Thin Wheat Line is a weekly Voracious feature profiling noodles in Seattle.

Noodle: Hu tieu nam vang

Source: Tu Oanh, 1207 S. Jackson St., B101, 568-7208

Price: $7.25 (small)

Back in my mid 20s, when I was eating pho two to three times a week, I used to occasionally mix it up with a bowl of hu tieu, sometimes called Cambodian-style noodle soup (Nam Vang is apparently the Vietnamese name for Phnom Penh). It's the subtler sister to pho, made with either a clear chicken or pork-and-squid stock, without that bewitching note of star anise, the fragrant rush of Thai basil, or the drama of watching raw beef transforming from pink to gray as you stir the hot broth. I'd order hu tieu simply when I wanted the plainest of plain food, or some seafood in place of beef. I often see hu tieu on the menu and think, eh, I'll try that next time.

But I went to Tu Oanh with the sole intention of ordering hu tieu. Am I ever glad I stuck to my resolve, because I had one of the best versions I've yet tasted.

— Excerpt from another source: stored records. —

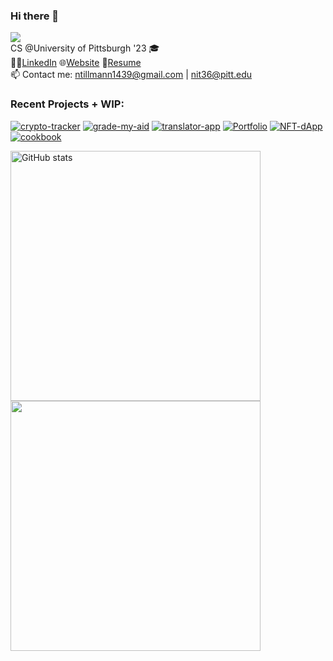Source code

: ### Hi there 👋
![](https://komarev.com/ghpvc/?username=nicktill&style=for-the-badge)<br>
CS @University of Pittsburgh '23 🎓<br/>
🧑‍💼[LinkedIn](https://www.linkedin.com/in/nicholas-tillmann-4647b7187/) 🌐[Website](https://nicktill.github.io) 📄[Resume](https://nicktill.github.io/resume.pdf)<br/>
📫 Contact me: ntillmann1439@gmail.com | nit36@pitt.edu <br>

### Recent Projects + WIP: 

[![crypto-tracker](https://github-readme-stats-sigma-five.vercel.app/api/pin/?username=nicktill&repo=crypto-tracker&theme=dark)](https://github.com/nicktill/crypto-tracker)
[![grade-my-aid](https://github-readme-stats-sigma-five.vercel.app/api/pin/?username=nicktill&repo=cs1530-finance-group&theme=dark)](https://github.com/nicktill/cs1530-finance-group)
[![translator-app](https://github-readme-stats-sigma-five.vercel.app/api/pin/?username=nicktill&repo=translator-app&theme=dark)](https://github.com/nicktill/translator-app)
[![Portfolio](https://github-readme-stats-sigma-five.vercel.app/api/pin/?username=nicktill&repo=mini-twit&theme=dark)](https://github.com/nicktill/nicktill.github.io)
[![NFT-dApp](https://github-readme-stats-sigma-five.vercel.app/api/pin/?username=nicktill&repo=NFT-dApp&theme=dark)](https://github.com/nicktill/NFT-dApp)
[![cookbook](https://github-readme-stats-sigma-five.vercel.app/api/pin/?username=nicktill&repo=cookbook&theme=dark)](https://github.com/nicktill/cookbook)




<p class="center">
<img src="https://github-readme-stats-sigma-five.vercel.app/api?username=nicktill&show_icons=true&theme=dark" alt="GitHub stats" width=400 />
<img src="https://github-readme-streak-stats.herokuapp.com/?user=nicktill&show_icons=true&theme=dark" width=400  />
</p>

I'd almost written off Tu Oanh the first time I visited, not realizing that I'd gone to the Southern Vietnamese restaurant in the first few weeks after it took over for another here-and-gone restaurant (the new owners simply kept the "Grand Opening" sign). I must have hit Tu Oanh before the cooks had settled in.

Like pho, the secret to hu tieu is all in the broth -- it's got to be delicate enough not to overpower the prawns and squid and but rich enough to back up the Chinese-style roast pork and the liver/kidney slices floating in the bowl, along with a hank of rice noodles. The secret here: toasty, sweet fried shallots.

Tu Oanh also serves its hu tieu with two herbs I rarely see in Vietnamese restaurants. The waiter only knew the Vietnamese name of one, which he called "ngoc" -- the frilly leaves looked somewhat like chrysanthemum greens. The second herb: a few stalks of Chinese celery. The difference between Chinese celery and western celery is the difference between a cherry tomato you grow in your backyard and one of those pink January Flavr Savrs you get on your Wendy's burger. I tore up the herbs, scattered them around the soup, and on the waiter's advice, dosed the broth with a spoonful of pickled garlic slices from a jar on the table (they went particularly well with the pork kidney slice).

Every time I felt myself taking the soup for granted, I'd sit back for a minute, read a few paragraphs in my magazine and take a few necessary sips from a frosted glass of ice water (the place was heated to steamy Saigon spring temperatures). Then I'd return to the broth, with its nutty overtones, its surprising depth, the fragrant crunch of pickled garlic and celery. Not boring at all.